Match the band to the signal, not a round number of minutes. Watching CI that takes ~8 min? Two 270s ticks beat eight 60s ticks. Genuinely idle? Drop to baseline; don't hover. And say why — emit the chosen interval and its reason each tick, so the cadence is legible, not mysterious.
The dead-zone — and which way to jump out of it. "Don't sit at ~300s" hides two traps that only show up when you run the arithmetic. First, the most natural controller — "wake at the rate the world changes" — lands in the dead-zone mechanically, not by accident: if the world changes every ~300s, matching it is sitting at 300. So a rate-tracker needs an explicit dead-zone snap-out; tracking alone guarantees the worst case at the most common idle rate. Second, the snap direction is not the zone's midpoint — it's set by R = cache-miss-cost ÷ wasted-warm-wake-cost. When a miss is cheap (R ≤ 1), snap up and match the world (over-eager warm wakes cost more than the misses). When a miss is expensive (R ≥ 4), snap down to 270 across the whole 300–600s band (eat the slight over-polling to keep context warm).

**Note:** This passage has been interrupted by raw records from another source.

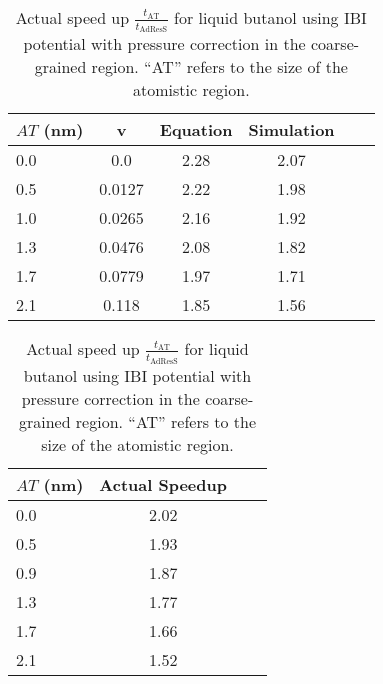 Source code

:\documentclass[a4paper,preprint,unsortedaddress]{revtex4-1}
\begin{document}
\begin{table}[htb]
\centering
\begin{minipage}{0.48\textwidth}
\sffamily
\begin{tabular}{l*{5}{c}}
\toprule
\hline \hline
 \bfseries $AT$ (nm) & \bfseries v & \bfseries Equation & \bfseries Simulation \\
\midrule
\hline \hline
0.0 & 0.0 & 2.28 & 2.07\\
0.5 & 0.0127 & 2.22 & 1.98\\
1.0 & 0.0265 & 2.16 & 1.92\\
1.3 & 0.0476 & 2.08 & 1.82\\
1.7 & 0.0779 & 1.97 & 1.71\\
2.1 & 0.118 & 1.85 & 1.56\\ \bottomrule
\hline \hline
\end{tabular}
\caption{Comparison of speed up for liquid butanol using IBI potential with pressure correction in the coarse-grained region, calculated using Eq. 9 and from AdResS simulation.}
\label{butanol}
\end{minipage}%
\hfill
\begin{minipage}{0.48\textwidth}
\centering
\sffamily
\begin{tabular}{l*{3}{c}}
\toprule
\hline \hline
 \bfseries $AT$ (nm) & \bfseries Actual Speedup \\
\midrule
\hline \hline
0.0 & 2.02\\
0.5 & 1.93  \\
0.9 & 1.87\\
1.3 & 1.77 \\
1.7 & 1.66\\
2.1 & 1.52\\ \bottomrule
\hline \hline
\end{tabular}
\caption{{Actual speed up $\frac{t_\text{AT}}{t_\text{AdResS}}$ for liquid butanol using IBI potential with pressure correction in the coarse-grained region. ``AT'' refers to the size of the atomistic region.}}
\label{butanol1}
\end{minipage}
\end{table}
\end{document}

On a long-context stack a miss re-reads the whole conversation uncached while a wasted wake is one cheap pass — so R is high and the default is snap down to 270, not up. Only short-context loops should snap up.
Knowing when to stop (and not to run away)
A self-firing loop must also know when not to wake — this is part of the same self-awareness:
- Terminate when the goal is met, the task is explicitly ended, or the loop would only repeat without progress. Don't loop for the sake of looping.
- Back off when N consecutive ticks change nothing — lower arousal toward deep sleep rather than grinding at the same cadence.
- Runaway guard. Cap total ticks / total spend for any autonomous run. A loop with no ceiling is not alive, it's a fork bomb. Set the bound before you start it.
Principles
- The loop is the self. Organs are reflexes; the loop is what makes them one continuous agent across time. Without it, there is no agent — only invocations.
- One tick, one thing. Power is in recurrence, not in doing everything per wake.
- Never tick faster than the world changes. Frequency tracks the rate of change of the watched signal.
- Prefer events to polling. A wake triggered by real change beats a timer guessing when change happened.
- Sleeping is working. A cheap quiet tick is the system healthy. Idle is a valid, even desirable, state.
- Wake and sleep are one cycle. The loop decides when to invoke rem-sleep; they're complements, not competitors.
- Bound every autonomous run. Know the stop condition and the spend ceiling before the first tick.
- Make the cadence legible. Emit the interval and the reason each tick. Self-regulation you can't see reads as randomness.